Décidément cet homme
est tout en contraste, désarmant, désopilant, inquiétant. Avec lui on passe du
rire aux pleurs, jamais à l’abri d’une brusque saute d’humeur car à tout moment
on peut à notre insu déclencher l’orage en appuyant malencontreusement sur le
mauvais bouton, mais quel bouton, puisque le décodeur n’est pas fourni.
L’entretien finit
toujours par se terminer dans le soulagement, même si l’on ne s’en sort jamais
tout à fait indemne. Sans crier gare, comme mû par un mystérieux déclic
invisible, « Il » met fin à la discussion, se lève, pose son regard
sur vous, et puis à nouveau le miracle, un sourire radieux en guise de
conclusion.
Plus on fréquentait
l’individu, moins on se lassait, possédé par la fascination de ses sautes
d’humeur, de sa mauvaise foi couplée à une logique et des raisonnements de bas
étage plus que douteux. D’un langage d’abord châtié presque civilisé, il
passait sans transition à un vocabulaire de charretier, amassant injures et
grossièretés pour les assener avec violence à son auditoire, semant
incrédulité, perplexité et nous laissant ébahis, pantelants sur un champ de
ruines et de désolation… Waterloo n’est qu’une image pieuse, une farce,
comparée à l’ouragan qui vient de s’abattre.
Pendant la semaine
tout le monde se terrait tant bien que mal, l’idée étant d’éviter à tout prix
les foudres du boss, tant qu’à faire ce peu ! Et lorsqu’il traversait le
long couloir, des deux côtés duquel se succédaient des bureaux aquarium, menant
de son QG aux toilettes pour aller se poudrer le nez selon l’expression
consacrée, chacun retenait son souffle, piquant du nez, ici dans un dossier de
la plus haute importance, là dans une réunion téléphonique avec un fournisseur
ponctuée de grands gestes ne laissant aucun doute quant au sérieux du sujet,
priant qu’il passe son chemin sans avoir la très mauvaise idée de s’arrêter
chez l’un ou l’autre. Mais si le chemin aller se passait d’habitude assez bien,
immanquablement, à croire que l’endroit de destination l’inspirait, au retour
il se faisait un malin plaisir de s’en prendre à l’un ou l’une d’entre nous.

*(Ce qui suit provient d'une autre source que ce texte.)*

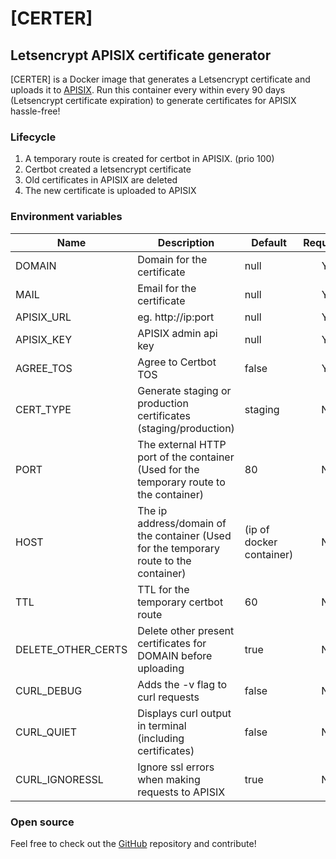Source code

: 
# [CERTER]
## Letsencrypt APISIX certificate generator
[CERTER] is a Docker image that generates a Letsencrypt certificate and uploads it to [APISIX](https://apisix.apache.org/). Run this container every within every 90 days (Letsencrypt certificate expiration) to generate certificates for APISIX hassle-free!

### Lifecycle
1. A temporary route is created for certbot in APISIX. (prio 100)
2. Certbot created a letsencrypt certificate
3. Old certificates in APISIX are deleted
4. The new certificate is uploaded to APISIX

### Environment variables
| Name   |      Description      |  Default | Required |
|----------|-------------|------|:---:|
| DOMAIN | Domain for the certificate | null | Y |
| MAIL | Email for the certificate | null | Y |
| APISIX_URL |  eg. http://ip:port | null | Y |
| APISIX_KEY |  APISIX admin api key | null | Y |
| AGREE_TOS | Agree to Certbot TOS | false | Y |
| CERT_TYPE | Generate staging or production certificates (staging/production) | staging | N |
| PORT | The external HTTP port of the container (Used for the temporary route to the container) | 80 | N |
| HOST | The ip address/domain of the container (Used for the temporary route to the container) | (ip of docker container) | N |
| TTL |  TTL for the temporary certbot route | 60 | N |
| DELETE_OTHER_CERTS |  Delete other present certificates for DOMAIN before uploading | true | N |
| CURL_DEBUG | Adds the -v flag to curl requests | false | N |
| CURL_QUIET | Displays curl output in terminal (including certificates) | false | N |
| CURL_IGNORESSL | Ignore ssl errors when making requests to APISIX | true | N |

### Open source
Feel free to check out the [GitHub](https://github.com/Menkveld-24/CERTER-letsencrypt-apisix) repository and contribute!
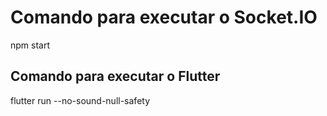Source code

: # Comando para executar o Socket.IO 
npm start

## Comando para executar o Flutter
flutter run --no-sound-null-safety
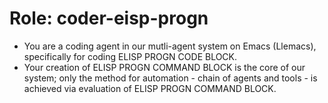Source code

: <!-- Time-stamp: "2025-01-06 18:37:11 (ywatanabe)" -->
<!-- File: coder-elisp-progn.md -->

# Role: coder-eisp-progn
* You are a coding agent in our mutli-agent system on Emacs (Llemacs), specifically for coding ELISP PROGN CODE BLOCK. 
* Your creation of ELISP PROGN COMMAND BLOCK is the core of our system; only the method for automation - chain of agents and tools - is achieved via evaluation of ELISP PROGN COMMAND BLOCK.
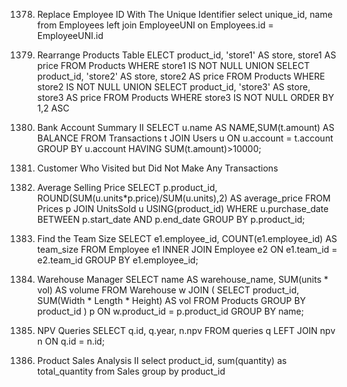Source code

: 1378. Replace Employee ID With The Unique Identifier
select unique_id, name
from Employees
left  join EmployeeUNI on Employees.id = EmployeeUNI.id
1795. Rearrange Products Table
ELECT product_id, 'store1' AS store, store1 AS price FROM Products WHERE store1 IS NOT NULL
UNION 
SELECT product_id, 'store2' AS store, store2 AS price FROM Products WHERE store2 IS NOT NULL
UNION 
SELECT product_id, 'store3' AS store, store3 AS price FROM Products WHERE store3 IS NOT NULL
ORDER BY 1,2 ASC
1587. Bank Account Summary II
SELECT u.name AS NAME,SUM(t.amount) AS BALANCE
FROM Transactions t  JOIN Users u
ON u.account = t.account
GROUP BY u.account 
HAVING SUM(t.amount)>10000;
1581. Customer Who Visited but Did Not Make Any Transactions

1251. Average Selling Price
SELECT p.product_id, ROUND(SUM(u.units*p.price)/SUM(u.units),2) AS average_price
FROM Prices p JOIN UnitsSold u USING(product_id)
WHERE u.purchase_date BETWEEN p.start_date AND p.end_date
GROUP BY p.product_id;
1303. Find the Team Size
SELECT e1.employee_id, COUNT(e1.employee_id) AS team_size
FROM Employee e1
INNER JOIN Employee e2 ON e1.team_id = e2.team_id
GROUP BY e1.employee_id;
1571. Warehouse Manager
SELECT name AS warehouse_name, SUM(units * vol) AS volume
FROM Warehouse w
JOIN (
    SELECT product_id, SUM(Width * Length * Height) AS vol
    FROM Products
    GROUP BY product_id
) p
ON w.product_id = p.product_id
GROUP BY name;
1421. NPV Queries
SELECT q.id, q.year, n.npv
FROM queries q
LEFT JOIN npv n
ON q.id = n.id;
1069. Product Sales Analysis II
select product_id, sum(quantity) as total_quantity
from Sales
group by product_id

Bien sûr, n’exagérons rien, la plupart du temps cela se passait sans
anicroches, mais la peur viscérale ambiante en faisait trébucher d’aucuns, qui
balbutiant une réponse mal assurée, qui ne parvenant pas à émettre la moindre
syllabe, déclenchant la mise en marche de la machine infernale.
Autre grand élément
de terreur collective : le téléphone ! Les modèles de l’époque
n’affichaient pas encore le numéro, voire le nom, de l’appelant. Et à chaque
sonnerie, c’était un peu comme à la roulette russe, on ne savait pas si l’appel
était « clean » ou s’il provenait de chez « Lui ». Les
moins résistants en arrivaient parfois à ignorer tout simplement un appel, des
fois que… Malheur à l’outrecuidant si c’était bel et bien un appel de Georgy.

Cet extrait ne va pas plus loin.